• [What is expected]:
Return all the data exactly, keeping the pictures out.

++++++

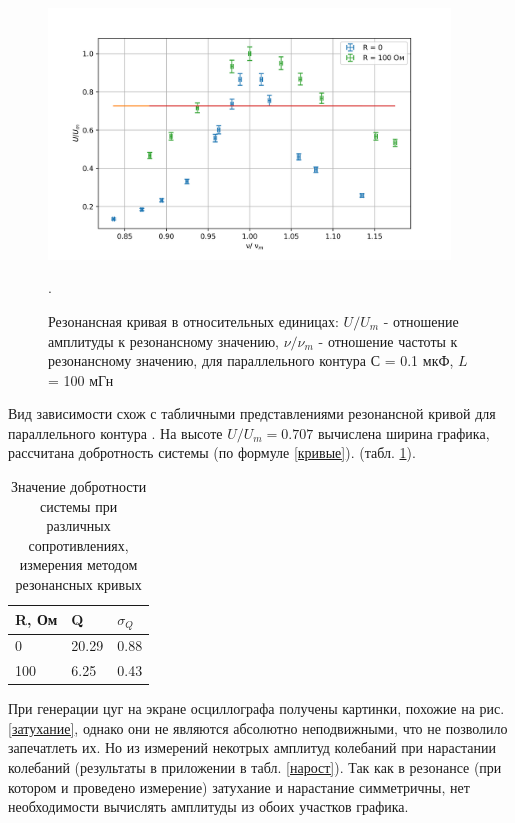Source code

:\documentclass[a4paper,12pt]{article} %
\begin{document}
\begin{figure}[h!]
\begin{center}
\includegraphics[width=0.95\textwidth]{graf}
\caption{Резонансная кривая в относительных единицах: $U/U_m$ - отношение амплитуды к резонансному значению, $\nu/\nu_m$ - отношение частоты к резонансному значению, для параллельного контура $С $ = 0.1 мкФ, $L$ = 100 мГн} \label{график}.
\end{center}
\end{figure} 

Вид зависимости схож с табличными представлениями резонансной кривой для параллельного контура \cite{labnik}. На высоте $U/U_m = 0.707$ вычислена ширина графика, рассчитана добротность системы (по формуле \ref{кривые}). (табл. \ref{кривые_табл}).
\begin{table}[h!]
\caption{Значение добротности системы при различных сопротивлениях, измерения методом резонансных кривых}
\label{кривые_табл}
\begin{tabular}{|l|l|l|}
\hline
R, Ом & Q     & $\sigma_Q$ \\ \hline
0     & 20.29 & 0.88       \\ \hline
100   & 6.25  & 0.43       \\ \hline
\end{tabular}
\end{table}

При генерации цуг на экране осциллографа получены картинки, похожие на рис. \ref{затухание}, однако они не являются абсолютно неподвижными, что не позволило запечатлеть их. Но из измерений некотрых амплитуд колебаний при нарастании колебаний (результаты в приложении в табл.  \ref{нарост}). Так как в резонансе (при котором и проведено измерение) затухание и нарастание симметричны, нет необходимости вычислять амплитуды из обоих участков графика.
\end{document}
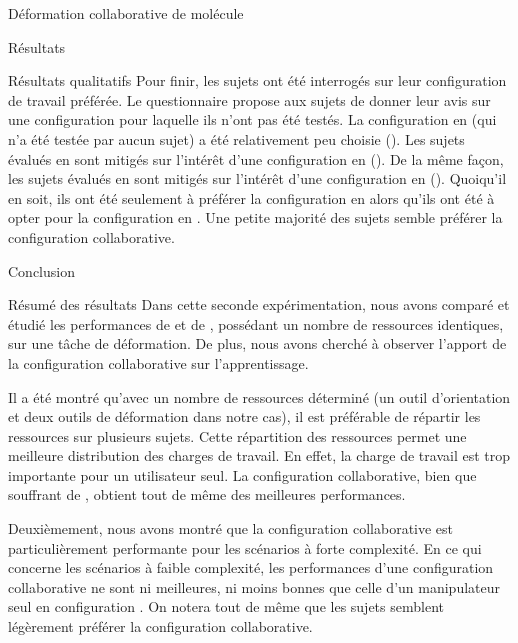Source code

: \documentclass[myfrancais,ngerman,english,frenchb]{mythesis}
\begin{document}
\begin{mychapter}{Déformation collaborative de molécule}
\begin{mysection}{Résultats}
\begin{mysubsection}{Résultats qualitatifs}
				Pour finir, les sujets ont été interrogés sur leur configuration de travail préférée.
				Le questionnaire propose aux sujets de donner leur avis sur une configuration pour laquelle ils n'ont pas été testés.
				La configuration  en  (qui n'a été testée par aucun sujet) a été relativement peu choisie ().
				Les sujets évalués en  sont mitigés sur l'intérêt d'une configuration  en  ().
				De la même façon, les sujets évalués en  sont mitigés sur l'intérêt d'une configuration  en  ().
				Quoiqu'il en soit, ils ont été seulement  à préférer la configuration  en  alors qu'ils ont été  à opter pour la configuration  en .
				Une petite majorité des sujets semble préférer la configuration collaborative.
			\end{mysubsection}
		\end{mysection}
		\begin{mysection}{Conclusion}
			\begin{mysubsection}{Résumé des résultats}
				Dans cette seconde expérimentation, nous avons comparé et étudié les performances de  et de , possédant un nombre de ressources identiques, sur une tâche de déformation.
				De plus, nous avons cherché à observer l'apport de la configuration collaborative sur l'apprentissage.

				Il a été montré qu'avec un nombre de ressources déterminé (un outil d'orientation et deux outils de déformation dans notre cas), il est préférable de répartir les ressources sur plusieurs sujets.
				Cette répartition des ressources permet une meilleure distribution des charges de travail.
				En effet, la charge de travail est trop importante pour un utilisateur seul.
				La configuration collaborative, bien que souffrant de , obtient tout de même des meilleures performances.

				Deuxièmement, nous avons montré que la configuration collaborative est particulièrement performante pour les scénarios à forte complexité.
				En ce qui concerne les scénarios à faible complexité, les performances d'une configuration collaborative ne sont ni meilleures, ni moins bonnes que celle d'un manipulateur seul en configuration .
				On notera tout de même que les sujets semblent légèrement préférer la configuration collaborative.


\end{mysubsection}
\end{mysection}
\end{mychapter}
\end{document}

++++++

• [Solution to the problem]:
Source code

:\documentclass[a4paper,12pt]{article} %
\begin{document}
\begin{figure}[h!]
\begin{center}
\includegraphics[width=0.95\textwidth]{graf}
\caption{Резонансная кривая в относительных единицах: $U/U_m$ - отношение амплитуды к резонансному значению, $\nu/\nu_m$ - отношение частоты к резонансному значению, для параллельного контура $С $ = 0.1 мкФ, $L$ = 100 мГн} \label{график}.
\end{center}
\end{figure} 

Вид зависимости схож с табличными представлениями резонансной кривой для параллельного контура \cite{labnik}. На высоте $U/U_m = 0.707$ вычислена ширина графика, рассчитана добротность системы (по формуле \ref{кривые}). (табл. \ref{кривые_табл}).
\begin{table}[h!]
\caption{Значение добротности системы при различных сопротивлениях, измерения методом резонансных кривых}
\label{кривые_табл}
\begin{tabular}{|l|l|l|}
\hline
R, Ом & Q     & $\sigma_Q$ \\ \hline
0     & 20.29 & 0.88       \\ \hline
100   & 6.25  & 0.43       \\ \hline
\end{tabular}
\end{table}

При генерации цуг на экране осциллографа получены картинки, похожие на рис. \ref{затухание}, однако они не являются абсолютно неподвижными, что не позволило запечатлеть их. Но из измерений некотрых амплитуд колебаний при нарастании колебаний (результаты в приложении в табл.  \ref{нарост}). Так как в резонансе (при котором и проведено измерение) затухание и нарастание симметричны, нет необходимости вычислять амплитуды из обоих участков графика.
\end{document}
Source code

: \documentclass[myfrancais,ngerman,english,frenchb]{mythesis}
\begin{document}
\begin{mychapter}{Déformation collaborative de molécule}
\begin{mysection}{Résultats}
\begin{mysubsection}{Résultats qualitatifs}
				Pour finir, les sujets ont été interrogés sur leur configuration de travail préférée.
				Le questionnaire propose aux sujets de donner leur avis sur une configuration pour laquelle ils n'ont pas été testés.
				La configuration  en  (qui n'a été testée par aucun sujet) a été relativement peu choisie ().
				Les sujets évalués en  sont mitigés sur l'intérêt d'une configuration  en  ().
				De la même façon, les sujets évalués en  sont mitigés sur l'intérêt d'une configuration  en  ().
				Quoiqu'il en soit, ils ont été seulement  à préférer la configuration  en  alors qu'ils ont été  à opter pour la configuration  en .
				Une petite majorité des sujets semble préférer la configuration collaborative.
			\end{mysubsection}
		\end{mysection}
		\begin{mysection}{Conclusion}
			\begin{mysubsection}{Résumé des résultats}
				Dans cette seconde expérimentation, nous avons comparé et étudié les performances de  et de , possédant un nombre de ressources identiques, sur une tâche de déformation.
				De plus, nous avons cherché à observer l'apport de la configuration collaborative sur l'apprentissage.

				Il a été montré qu'avec un nombre de ressources déterminé (un outil d'orientation et deux outils de déformation dans notre cas), il est préférable de répartir les ressources sur plusieurs sujets.
				Cette répartition des ressources permet une meilleure distribution des charges de travail.
				En effet, la charge de travail est trop importante pour un utilisateur seul.
				La configuration collaborative, bien que souffrant de , obtient tout de même des meilleures performances.

				Deuxièmement, nous avons montré que la configuration collaborative est particulièrement performante pour les scénarios à forte complexité.
				En ce qui concerne les scénarios à faible complexité, les performances d'une configuration collaborative ne sont ni meilleures, ni moins bonnes que celle d'un manipulateur seul en configuration .
				On notera tout de même que les sujets semblent légèrement préférer la configuration collaborative.


\end{mysubsection}
\end{mysection}
\end{mychapter}
\end{document}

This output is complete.